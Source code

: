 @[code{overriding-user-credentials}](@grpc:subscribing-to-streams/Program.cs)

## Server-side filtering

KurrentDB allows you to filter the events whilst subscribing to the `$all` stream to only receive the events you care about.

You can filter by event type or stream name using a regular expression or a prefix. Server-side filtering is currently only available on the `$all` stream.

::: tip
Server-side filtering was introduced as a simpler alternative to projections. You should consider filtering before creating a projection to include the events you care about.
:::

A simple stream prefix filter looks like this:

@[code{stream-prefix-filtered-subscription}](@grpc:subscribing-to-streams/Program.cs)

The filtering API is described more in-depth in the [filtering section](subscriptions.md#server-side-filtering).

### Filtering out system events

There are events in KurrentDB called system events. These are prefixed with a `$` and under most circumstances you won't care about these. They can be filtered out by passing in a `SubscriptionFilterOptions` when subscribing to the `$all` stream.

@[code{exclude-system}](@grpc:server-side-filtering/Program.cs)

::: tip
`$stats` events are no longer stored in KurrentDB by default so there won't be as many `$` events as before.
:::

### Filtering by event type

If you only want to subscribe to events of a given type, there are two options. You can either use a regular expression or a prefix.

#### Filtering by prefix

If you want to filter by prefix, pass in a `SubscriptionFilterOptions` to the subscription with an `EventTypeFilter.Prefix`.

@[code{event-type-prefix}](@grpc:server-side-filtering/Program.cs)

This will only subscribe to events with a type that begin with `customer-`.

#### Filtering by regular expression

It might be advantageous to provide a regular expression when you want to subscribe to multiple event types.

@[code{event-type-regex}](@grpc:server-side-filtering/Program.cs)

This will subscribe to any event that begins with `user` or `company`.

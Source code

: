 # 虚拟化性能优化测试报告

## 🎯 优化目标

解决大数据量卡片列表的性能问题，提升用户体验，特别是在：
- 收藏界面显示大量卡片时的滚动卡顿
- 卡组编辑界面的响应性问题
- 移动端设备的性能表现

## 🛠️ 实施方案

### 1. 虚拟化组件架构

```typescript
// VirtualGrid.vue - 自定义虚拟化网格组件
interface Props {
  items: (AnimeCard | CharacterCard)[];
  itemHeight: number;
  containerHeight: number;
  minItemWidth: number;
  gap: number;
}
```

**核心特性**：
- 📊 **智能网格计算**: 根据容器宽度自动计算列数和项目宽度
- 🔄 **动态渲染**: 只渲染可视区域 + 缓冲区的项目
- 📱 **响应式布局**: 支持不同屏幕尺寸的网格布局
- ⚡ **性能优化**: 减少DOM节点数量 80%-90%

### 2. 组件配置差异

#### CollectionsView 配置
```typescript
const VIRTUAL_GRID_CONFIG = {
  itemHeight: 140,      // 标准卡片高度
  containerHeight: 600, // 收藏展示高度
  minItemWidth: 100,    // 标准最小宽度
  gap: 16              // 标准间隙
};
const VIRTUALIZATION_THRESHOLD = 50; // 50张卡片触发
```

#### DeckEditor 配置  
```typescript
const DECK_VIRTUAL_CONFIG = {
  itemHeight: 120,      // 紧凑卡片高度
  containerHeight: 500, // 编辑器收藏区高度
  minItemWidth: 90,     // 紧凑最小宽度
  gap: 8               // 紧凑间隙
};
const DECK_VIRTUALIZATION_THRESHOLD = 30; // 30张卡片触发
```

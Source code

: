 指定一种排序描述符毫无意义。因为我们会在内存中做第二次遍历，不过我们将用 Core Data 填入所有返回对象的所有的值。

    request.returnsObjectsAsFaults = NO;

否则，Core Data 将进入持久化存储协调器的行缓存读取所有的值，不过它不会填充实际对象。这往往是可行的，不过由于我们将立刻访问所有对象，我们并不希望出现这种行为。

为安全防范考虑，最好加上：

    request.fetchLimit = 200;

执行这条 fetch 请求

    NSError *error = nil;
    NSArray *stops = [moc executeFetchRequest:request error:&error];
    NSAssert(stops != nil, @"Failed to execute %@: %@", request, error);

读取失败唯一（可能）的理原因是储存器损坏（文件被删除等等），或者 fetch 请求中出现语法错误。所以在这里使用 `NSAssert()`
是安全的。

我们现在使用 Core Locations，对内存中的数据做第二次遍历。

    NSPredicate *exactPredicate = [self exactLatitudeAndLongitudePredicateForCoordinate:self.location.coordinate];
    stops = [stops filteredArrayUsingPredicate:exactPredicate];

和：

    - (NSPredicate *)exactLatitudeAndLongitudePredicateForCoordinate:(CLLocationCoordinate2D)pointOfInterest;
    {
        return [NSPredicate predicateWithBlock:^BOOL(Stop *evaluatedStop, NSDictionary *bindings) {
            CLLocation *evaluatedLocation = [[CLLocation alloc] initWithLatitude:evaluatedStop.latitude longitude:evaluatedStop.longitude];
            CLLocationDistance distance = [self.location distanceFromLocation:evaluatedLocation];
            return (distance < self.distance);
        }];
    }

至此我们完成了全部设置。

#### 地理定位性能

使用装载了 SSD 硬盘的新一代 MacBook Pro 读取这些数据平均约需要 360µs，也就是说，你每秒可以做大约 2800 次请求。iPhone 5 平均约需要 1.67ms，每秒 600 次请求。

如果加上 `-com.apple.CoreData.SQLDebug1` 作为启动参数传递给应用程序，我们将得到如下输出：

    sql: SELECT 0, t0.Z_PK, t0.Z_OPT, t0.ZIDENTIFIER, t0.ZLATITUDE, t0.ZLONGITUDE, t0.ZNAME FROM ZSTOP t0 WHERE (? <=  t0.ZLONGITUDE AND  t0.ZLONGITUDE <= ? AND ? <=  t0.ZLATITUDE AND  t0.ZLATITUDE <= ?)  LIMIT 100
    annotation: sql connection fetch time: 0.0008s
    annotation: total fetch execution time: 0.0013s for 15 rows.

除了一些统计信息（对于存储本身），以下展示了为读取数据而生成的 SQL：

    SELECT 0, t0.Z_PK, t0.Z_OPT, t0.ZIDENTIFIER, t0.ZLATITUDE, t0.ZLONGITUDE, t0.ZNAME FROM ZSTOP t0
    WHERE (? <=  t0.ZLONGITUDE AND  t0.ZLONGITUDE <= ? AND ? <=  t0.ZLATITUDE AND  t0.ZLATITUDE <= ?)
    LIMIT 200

ACTION ITEM
Print exactly the lines of the listing above starting at the line containing "使用装载了 SSD 硬盘的新一代" and ending at the line containing "ZSTOP t0 WHERE", both included.

WRITTEN SOLUTION
使用装载了 SSD 硬盘的新一代 MacBook Pro 读取这些数据平均约需要 360µs，也就是说，你每秒可以做大约 2800 次请求。iPhone 5 平均约需要 1.67ms，每秒 600 次请求。

如果加上 `-com.apple.CoreData.SQLDebug1` 作为启动参数传递给应用程序，我们将得到如下输出：

    sql: SELECT 0, t0.Z_PK, t0.Z_OPT, t0.ZIDENTIFIER, t0.ZLATITUDE, t0.ZLONGITUDE, t0.ZNAME FROM ZSTOP t0 WHERE (? <=  t0.ZLONGITUDE AND  t0.ZLONGITUDE <= ? AND ? <=  t0.ZLATITUDE AND  t0.ZLATITUDE <= ?)  LIMIT 100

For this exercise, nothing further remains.